PROBLEM TO WORK ON
Starting at the line that contains "Source code" and stopping after the line that contains "PhotoShareWebViewApp은 MIT 라이선스", transcribe the listing below exactly; do not include any pictures.
*** DATA FOR THIS TASK
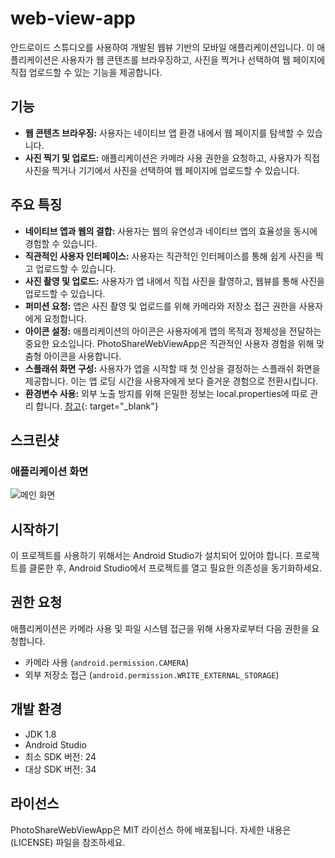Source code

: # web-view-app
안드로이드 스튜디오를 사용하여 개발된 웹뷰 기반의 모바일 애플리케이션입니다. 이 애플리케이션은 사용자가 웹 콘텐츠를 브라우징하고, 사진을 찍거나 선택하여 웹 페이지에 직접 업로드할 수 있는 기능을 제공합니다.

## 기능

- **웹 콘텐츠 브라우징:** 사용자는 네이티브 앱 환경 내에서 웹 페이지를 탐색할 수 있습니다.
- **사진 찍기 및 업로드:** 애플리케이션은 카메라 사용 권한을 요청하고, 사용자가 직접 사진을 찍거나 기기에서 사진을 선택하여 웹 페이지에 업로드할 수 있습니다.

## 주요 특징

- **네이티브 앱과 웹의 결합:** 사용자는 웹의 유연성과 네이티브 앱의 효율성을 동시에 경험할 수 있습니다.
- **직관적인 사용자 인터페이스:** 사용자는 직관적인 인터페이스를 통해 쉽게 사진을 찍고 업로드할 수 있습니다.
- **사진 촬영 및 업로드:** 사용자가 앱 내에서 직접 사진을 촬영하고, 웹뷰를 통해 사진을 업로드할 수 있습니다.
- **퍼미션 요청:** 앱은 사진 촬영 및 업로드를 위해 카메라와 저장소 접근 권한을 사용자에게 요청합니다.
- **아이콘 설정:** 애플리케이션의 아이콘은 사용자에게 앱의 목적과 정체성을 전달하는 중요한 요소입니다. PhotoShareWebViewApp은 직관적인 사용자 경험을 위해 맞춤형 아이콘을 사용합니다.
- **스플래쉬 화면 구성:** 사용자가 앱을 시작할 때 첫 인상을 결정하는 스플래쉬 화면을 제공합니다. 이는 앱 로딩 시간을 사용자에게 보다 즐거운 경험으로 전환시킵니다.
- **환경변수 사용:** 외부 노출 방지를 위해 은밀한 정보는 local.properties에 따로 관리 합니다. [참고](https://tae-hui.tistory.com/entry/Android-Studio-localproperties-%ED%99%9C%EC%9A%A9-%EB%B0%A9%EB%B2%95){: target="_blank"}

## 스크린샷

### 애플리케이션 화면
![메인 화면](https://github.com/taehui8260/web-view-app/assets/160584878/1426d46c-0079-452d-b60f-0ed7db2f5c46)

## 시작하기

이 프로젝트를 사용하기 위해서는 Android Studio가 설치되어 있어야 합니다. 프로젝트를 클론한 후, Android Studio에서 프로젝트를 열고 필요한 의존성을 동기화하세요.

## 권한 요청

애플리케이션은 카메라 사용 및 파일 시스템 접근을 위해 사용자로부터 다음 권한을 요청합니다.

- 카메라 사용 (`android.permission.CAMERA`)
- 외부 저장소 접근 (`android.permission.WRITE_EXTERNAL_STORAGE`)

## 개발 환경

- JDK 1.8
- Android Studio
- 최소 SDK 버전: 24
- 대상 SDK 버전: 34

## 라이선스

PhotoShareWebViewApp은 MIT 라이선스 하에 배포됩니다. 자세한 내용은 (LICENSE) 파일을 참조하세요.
******
*** DATA FOR THIS TASK
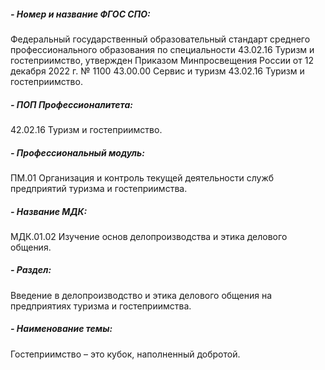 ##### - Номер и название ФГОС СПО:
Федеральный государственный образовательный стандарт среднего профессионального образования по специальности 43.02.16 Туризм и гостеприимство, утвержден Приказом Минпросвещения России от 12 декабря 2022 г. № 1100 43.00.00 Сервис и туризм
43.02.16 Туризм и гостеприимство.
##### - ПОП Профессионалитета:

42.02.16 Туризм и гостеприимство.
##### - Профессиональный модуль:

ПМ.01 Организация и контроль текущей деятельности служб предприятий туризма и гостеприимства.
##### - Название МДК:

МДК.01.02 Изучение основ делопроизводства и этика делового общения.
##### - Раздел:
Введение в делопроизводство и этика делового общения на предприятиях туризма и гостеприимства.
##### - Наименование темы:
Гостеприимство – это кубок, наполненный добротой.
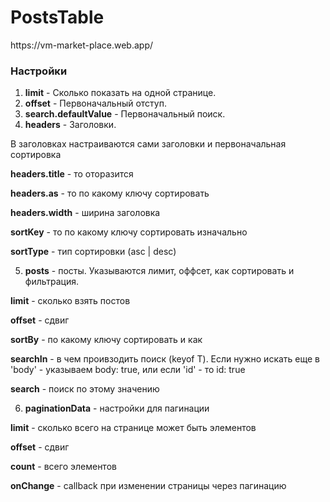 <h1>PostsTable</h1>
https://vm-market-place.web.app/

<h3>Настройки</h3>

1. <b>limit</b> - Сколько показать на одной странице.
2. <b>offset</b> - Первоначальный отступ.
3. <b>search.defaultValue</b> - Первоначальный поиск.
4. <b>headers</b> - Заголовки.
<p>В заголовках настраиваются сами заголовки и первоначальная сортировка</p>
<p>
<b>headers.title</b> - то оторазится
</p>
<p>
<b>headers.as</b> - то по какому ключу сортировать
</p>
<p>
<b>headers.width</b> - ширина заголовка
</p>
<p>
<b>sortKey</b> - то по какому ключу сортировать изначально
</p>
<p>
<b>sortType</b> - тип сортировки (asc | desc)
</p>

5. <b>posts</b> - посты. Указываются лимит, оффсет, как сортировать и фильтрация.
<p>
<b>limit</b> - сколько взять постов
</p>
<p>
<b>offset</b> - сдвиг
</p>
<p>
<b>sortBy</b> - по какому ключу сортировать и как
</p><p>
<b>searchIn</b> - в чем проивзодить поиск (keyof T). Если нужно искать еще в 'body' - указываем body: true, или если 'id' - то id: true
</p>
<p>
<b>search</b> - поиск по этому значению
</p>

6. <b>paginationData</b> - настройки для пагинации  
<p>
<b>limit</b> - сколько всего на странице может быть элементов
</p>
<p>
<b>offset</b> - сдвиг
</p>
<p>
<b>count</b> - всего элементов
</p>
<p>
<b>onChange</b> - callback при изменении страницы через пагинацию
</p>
******
OUTPUT
Source code

: # web-view-app
안드로이드 스튜디오를 사용하여 개발된 웹뷰 기반의 모바일 애플리케이션입니다. 이 애플리케이션은 사용자가 웹 콘텐츠를 브라우징하고, 사진을 찍거나 선택하여 웹 페이지에 직접 업로드할 수 있는 기능을 제공합니다.

## 기능

- **웹 콘텐츠 브라우징:** 사용자는 네이티브 앱 환경 내에서 웹 페이지를 탐색할 수 있습니다.
- **사진 찍기 및 업로드:** 애플리케이션은 카메라 사용 권한을 요청하고, 사용자가 직접 사진을 찍거나 기기에서 사진을 선택하여 웹 페이지에 업로드할 수 있습니다.

## 주요 특징

- **네이티브 앱과 웹의 결합:** 사용자는 웹의 유연성과 네이티브 앱의 효율성을 동시에 경험할 수 있습니다.
- **직관적인 사용자 인터페이스:** 사용자는 직관적인 인터페이스를 통해 쉽게 사진을 찍고 업로드할 수 있습니다.
- **사진 촬영 및 업로드:** 사용자가 앱 내에서 직접 사진을 촬영하고, 웹뷰를 통해 사진을 업로드할 수 있습니다.
- **퍼미션 요청:** 앱은 사진 촬영 및 업로드를 위해 카메라와 저장소 접근 권한을 사용자에게 요청합니다.
- **아이콘 설정:** 애플리케이션의 아이콘은 사용자에게 앱의 목적과 정체성을 전달하는 중요한 요소입니다. PhotoShareWebViewApp은 직관적인 사용자 경험을 위해 맞춤형 아이콘을 사용합니다.
- **스플래쉬 화면 구성:** 사용자가 앱을 시작할 때 첫 인상을 결정하는 스플래쉬 화면을 제공합니다. 이는 앱 로딩 시간을 사용자에게 보다 즐거운 경험으로 전환시킵니다.
- **환경변수 사용:** 외부 노출 방지를 위해 은밀한 정보는 local.properties에 따로 관리 합니다. [참고](https://tae-hui.tistory.com/entry/Android-Studio-localproperties-%ED%99%9C%EC%9A%A9-%EB%B0%A9%EB%B2%95){: target="_blank"}

## 스크린샷

### 애플리케이션 화면
![메인 화면](https://github.com/taehui8260/web-view-app/assets/160584878/1426d46c-0079-452d-b60f-0ed7db2f5c46)

## 시작하기

이 프로젝트를 사용하기 위해서는 Android Studio가 설치되어 있어야 합니다. 프로젝트를 클론한 후, Android Studio에서 프로젝트를 열고 필요한 의존성을 동기화하세요.

## 권한 요청

애플리케이션은 카메라 사용 및 파일 시스템 접근을 위해 사용자로부터 다음 권한을 요청합니다.

- 카메라 사용 (`android.permission.CAMERA`)
- 외부 저장소 접근 (`android.permission.WRITE_EXTERNAL_STORAGE`)

## 개발 환경

- JDK 1.8
- Android Studio
- 최소 SDK 버전: 24
- 대상 SDK 버전: 34

## 라이선스

PhotoShareWebViewApp은 MIT 라이선스 하에 배포됩니다. 자세한 내용은 (LICENSE) 파일을 참조하세요.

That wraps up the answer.